→ Prompt
When the word "Yahweh" appears in a line of the data below, list that line.

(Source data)

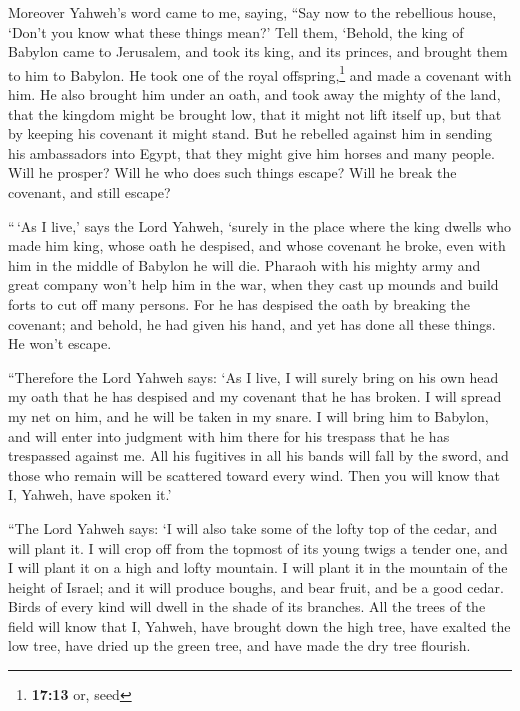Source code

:  Moreover Yahweh's word came to me, saying,
 ``Say now to the rebellious house, `Don't you know what
these things mean?' Tell them, `Behold, the king of Babylon came to
Jerusalem, and took its king, and its princes, and brought them to him
to Babylon.  He took one of the royal
offspring,\footnote{\textbf{17:13} or, seed} and made a covenant with
him. He also brought him under an oath, and took away the mighty of the
land,  that the kingdom might be brought low, that it
might not lift itself up, but that by keeping his covenant it might
stand.  But he rebelled against him in sending his
ambassadors into Egypt, that they might give him horses and many people.
Will he prosper? Will he who does such things escape? Will he break the
covenant, and still escape?

 ``\,`As I live,' says the Lord Yahweh, `surely in the
place where the king dwells who made him king, whose oath he despised,
and whose covenant he broke, even with him in the middle of Babylon he
will die.  Pharaoh with his mighty army and great company
won't help him in the war, when they cast up mounds and build forts to
cut off many persons.  For he has despised the oath by
breaking the covenant; and behold, he had given his hand, and yet has
done all these things. He won't escape.

 ``Therefore the Lord Yahweh says: `As I live, I will
surely bring on his own head my oath that he has despised and my
covenant that he has broken.  I will spread my net on
him, and he will be taken in my snare. I will bring him to Babylon, and
will enter into judgment with him there for his trespass that he has
trespassed against me.  All his fugitives in all his
bands will fall by the sword, and those who remain will be scattered
toward every wind. Then you will know that I, Yahweh, have spoken it.'

 ``The Lord Yahweh says: `I will also take some of the
lofty top of the cedar, and will plant it. I will crop off from the
topmost of its young twigs a tender one, and I will plant it on a high
and lofty mountain.  I will plant it in the mountain of
the height of Israel; and it will produce boughs, and bear fruit, and be
a good cedar. Birds of every kind will dwell in the shade of its
branches.  All the trees of the field will know that I,
Yahweh, have brought down the high tree, have exalted the low tree, have
dried up the green tree, and have made the dry tree flourish.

→ Answer box
:  Moreover Yahweh's word came to me, saying,
 ``\,`As I live,' says the Lord Yahweh, `surely in the
 ``Therefore the Lord Yahweh says: `As I live, I will
toward every wind. Then you will know that I, Yahweh, have spoken it.'
 ``The Lord Yahweh says: `I will also take some of the
Yahweh, have brought down the high tree, have exalted the low tree, have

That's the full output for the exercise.